Great teachers exist too but generally teachers are not experts in anything, including teaching.
this place is filled with people who are motivated to learn for themselves which creates a huge sampling bias.
You will see this come up in all sorts of discussion and i find it enlightening as to how exactly the decisions behind modern software are made.
Too many here fail to realise that real life has all sorts of edge cases and exceptions, including bad teachers.
Claiming that most teachers aren't experts is just another example of this. One student learns more about one narrow topic and then dismisses the teacher's broader, but shallower knowledge as being that of a non-expert.
Typical of the general population, myself included.
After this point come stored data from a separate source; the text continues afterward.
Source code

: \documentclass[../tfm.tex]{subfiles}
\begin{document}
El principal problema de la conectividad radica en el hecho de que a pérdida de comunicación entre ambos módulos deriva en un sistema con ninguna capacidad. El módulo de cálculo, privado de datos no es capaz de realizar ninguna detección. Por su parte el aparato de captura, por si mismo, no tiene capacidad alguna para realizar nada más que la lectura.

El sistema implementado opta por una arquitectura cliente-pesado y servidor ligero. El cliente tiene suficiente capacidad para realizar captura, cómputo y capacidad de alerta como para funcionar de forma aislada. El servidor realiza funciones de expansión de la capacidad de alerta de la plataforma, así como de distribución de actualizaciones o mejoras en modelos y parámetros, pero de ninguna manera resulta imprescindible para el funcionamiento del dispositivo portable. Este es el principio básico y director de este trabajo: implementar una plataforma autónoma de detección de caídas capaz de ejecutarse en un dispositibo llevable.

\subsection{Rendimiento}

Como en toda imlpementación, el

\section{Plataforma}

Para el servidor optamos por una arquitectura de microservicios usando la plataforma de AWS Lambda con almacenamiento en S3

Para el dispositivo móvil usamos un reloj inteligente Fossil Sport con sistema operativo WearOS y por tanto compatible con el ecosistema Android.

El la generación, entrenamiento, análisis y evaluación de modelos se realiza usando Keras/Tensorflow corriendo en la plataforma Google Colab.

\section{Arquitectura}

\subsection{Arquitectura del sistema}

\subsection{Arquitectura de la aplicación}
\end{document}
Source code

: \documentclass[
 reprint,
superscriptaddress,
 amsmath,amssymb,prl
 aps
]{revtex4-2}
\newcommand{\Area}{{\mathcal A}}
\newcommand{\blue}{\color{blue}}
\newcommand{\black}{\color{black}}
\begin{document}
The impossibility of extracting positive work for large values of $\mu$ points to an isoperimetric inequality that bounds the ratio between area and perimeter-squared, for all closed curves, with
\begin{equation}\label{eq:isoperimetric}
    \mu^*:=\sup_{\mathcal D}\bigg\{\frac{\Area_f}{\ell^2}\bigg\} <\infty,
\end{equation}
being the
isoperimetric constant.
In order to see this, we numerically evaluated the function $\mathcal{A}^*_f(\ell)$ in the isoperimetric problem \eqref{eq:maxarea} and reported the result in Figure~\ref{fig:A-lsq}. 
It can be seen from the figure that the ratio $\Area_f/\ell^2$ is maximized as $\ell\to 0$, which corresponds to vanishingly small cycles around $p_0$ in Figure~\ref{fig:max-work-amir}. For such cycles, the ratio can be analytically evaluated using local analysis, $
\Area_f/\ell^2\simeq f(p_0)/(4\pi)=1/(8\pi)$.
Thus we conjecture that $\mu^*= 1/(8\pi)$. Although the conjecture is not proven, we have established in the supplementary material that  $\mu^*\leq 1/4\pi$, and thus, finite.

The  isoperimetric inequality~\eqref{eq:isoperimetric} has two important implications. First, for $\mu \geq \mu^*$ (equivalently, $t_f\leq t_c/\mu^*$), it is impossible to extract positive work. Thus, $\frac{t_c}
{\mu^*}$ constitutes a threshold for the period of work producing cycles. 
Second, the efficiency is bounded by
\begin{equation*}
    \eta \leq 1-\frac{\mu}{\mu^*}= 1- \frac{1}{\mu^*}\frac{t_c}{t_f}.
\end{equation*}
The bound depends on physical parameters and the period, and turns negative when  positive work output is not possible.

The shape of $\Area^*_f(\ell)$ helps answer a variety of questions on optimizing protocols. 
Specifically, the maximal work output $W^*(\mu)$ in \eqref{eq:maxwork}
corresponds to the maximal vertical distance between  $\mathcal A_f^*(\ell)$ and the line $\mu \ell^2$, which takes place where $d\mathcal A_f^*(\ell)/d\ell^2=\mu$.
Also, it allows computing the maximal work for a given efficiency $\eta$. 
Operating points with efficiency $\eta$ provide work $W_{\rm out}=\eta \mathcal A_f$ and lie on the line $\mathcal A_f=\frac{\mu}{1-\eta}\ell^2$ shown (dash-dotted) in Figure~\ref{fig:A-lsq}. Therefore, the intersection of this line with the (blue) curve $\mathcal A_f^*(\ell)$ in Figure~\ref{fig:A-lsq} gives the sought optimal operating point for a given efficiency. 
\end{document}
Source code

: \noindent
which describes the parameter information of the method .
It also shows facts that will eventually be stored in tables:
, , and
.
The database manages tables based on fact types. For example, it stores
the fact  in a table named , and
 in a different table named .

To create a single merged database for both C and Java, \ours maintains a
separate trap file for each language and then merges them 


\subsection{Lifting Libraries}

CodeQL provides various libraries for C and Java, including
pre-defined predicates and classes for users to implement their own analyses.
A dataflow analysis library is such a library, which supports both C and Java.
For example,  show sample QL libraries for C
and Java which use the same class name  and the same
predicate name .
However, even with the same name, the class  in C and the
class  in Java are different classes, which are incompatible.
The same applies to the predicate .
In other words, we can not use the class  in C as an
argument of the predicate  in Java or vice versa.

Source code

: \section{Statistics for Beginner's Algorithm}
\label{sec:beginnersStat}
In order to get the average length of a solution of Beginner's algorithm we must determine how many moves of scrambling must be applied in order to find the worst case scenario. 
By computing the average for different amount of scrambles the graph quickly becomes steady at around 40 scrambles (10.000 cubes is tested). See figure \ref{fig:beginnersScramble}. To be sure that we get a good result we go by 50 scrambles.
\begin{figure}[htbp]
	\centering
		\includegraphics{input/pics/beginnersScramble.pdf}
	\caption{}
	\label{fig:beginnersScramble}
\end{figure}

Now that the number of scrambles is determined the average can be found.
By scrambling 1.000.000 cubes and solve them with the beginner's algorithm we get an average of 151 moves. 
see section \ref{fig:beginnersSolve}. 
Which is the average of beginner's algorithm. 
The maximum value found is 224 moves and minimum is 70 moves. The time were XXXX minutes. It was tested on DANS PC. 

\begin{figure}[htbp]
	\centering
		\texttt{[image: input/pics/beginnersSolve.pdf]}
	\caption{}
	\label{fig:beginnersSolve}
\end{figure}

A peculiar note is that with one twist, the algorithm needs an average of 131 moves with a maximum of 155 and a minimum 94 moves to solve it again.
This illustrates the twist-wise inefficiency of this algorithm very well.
> One student learns more about one narrow topic and then dismisses the teacher's broader, but shallower knowledge as being that of a non-expert.
Perhaps you're talking about me (I said teachers are generally not experts in anything). I was a teacher for a few years and got a master's degree in education. That doesn't mean I'm right but I don't think it's smart to dismiss people on the internet as "probably just some dismissive student with narrow expert knowledge". I don't think I'm "general population" on this subject.
Teaching in North America has low professional requirements and even lower pay. The profession gets almost no respect. As a result, experts in anything (including experts in education) are pushed out of the career because it's a shitshow.